Collected data entries
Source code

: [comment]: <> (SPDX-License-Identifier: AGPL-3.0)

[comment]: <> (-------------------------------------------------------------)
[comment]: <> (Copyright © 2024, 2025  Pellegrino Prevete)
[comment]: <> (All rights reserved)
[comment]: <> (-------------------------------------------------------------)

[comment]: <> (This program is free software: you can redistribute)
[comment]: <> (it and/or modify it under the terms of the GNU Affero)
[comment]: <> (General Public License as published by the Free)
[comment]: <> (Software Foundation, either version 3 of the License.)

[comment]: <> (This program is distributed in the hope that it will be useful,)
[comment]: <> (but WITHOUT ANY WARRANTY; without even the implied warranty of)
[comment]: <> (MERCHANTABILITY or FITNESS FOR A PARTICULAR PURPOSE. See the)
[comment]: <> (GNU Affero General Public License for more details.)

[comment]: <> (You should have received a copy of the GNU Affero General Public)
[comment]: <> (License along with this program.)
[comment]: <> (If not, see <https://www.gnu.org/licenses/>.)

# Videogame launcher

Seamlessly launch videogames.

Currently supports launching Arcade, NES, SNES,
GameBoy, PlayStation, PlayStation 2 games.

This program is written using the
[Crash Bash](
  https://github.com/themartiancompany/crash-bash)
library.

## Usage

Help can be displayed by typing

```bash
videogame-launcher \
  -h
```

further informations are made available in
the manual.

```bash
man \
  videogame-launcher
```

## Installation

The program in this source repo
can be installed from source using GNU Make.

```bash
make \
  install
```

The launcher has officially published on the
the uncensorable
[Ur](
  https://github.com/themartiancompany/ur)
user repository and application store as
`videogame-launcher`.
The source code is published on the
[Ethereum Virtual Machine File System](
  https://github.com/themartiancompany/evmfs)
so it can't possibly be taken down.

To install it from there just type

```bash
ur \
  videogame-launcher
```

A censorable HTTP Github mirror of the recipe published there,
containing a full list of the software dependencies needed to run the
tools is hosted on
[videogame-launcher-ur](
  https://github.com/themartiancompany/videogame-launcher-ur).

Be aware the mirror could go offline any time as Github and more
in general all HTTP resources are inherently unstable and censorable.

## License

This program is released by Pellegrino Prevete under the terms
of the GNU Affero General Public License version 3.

What needs to be done: The answer should be an exact copy of the lines from the first line of the data through the line with "# Videogame launcher" and should contain nothing else.

Result for this task:
Source code

: [comment]: <> (SPDX-License-Identifier: AGPL-3.0)

[comment]: <> (-------------------------------------------------------------)
[comment]: <> (Copyright © 2024, 2025  Pellegrino Prevete)
[comment]: <> (All rights reserved)
[comment]: <> (-------------------------------------------------------------)

[comment]: <> (This program is free software: you can redistribute)
[comment]: <> (it and/or modify it under the terms of the GNU Affero)
[comment]: <> (General Public License as published by the Free)
[comment]: <> (Software Foundation, either version 3 of the License.)

[comment]: <> (This program is distributed in the hope that it will be useful,)
[comment]: <> (but WITHOUT ANY WARRANTY; without even the implied warranty of)
[comment]: <> (MERCHANTABILITY or FITNESS FOR A PARTICULAR PURPOSE. See the)
[comment]: <> (GNU Affero General Public License for more details.)

[comment]: <> (You should have received a copy of the GNU Affero General Public)
[comment]: <> (License along with this program.)
[comment]: <> (If not, see <https://www.gnu.org/licenses/>.)

# Videogame launcher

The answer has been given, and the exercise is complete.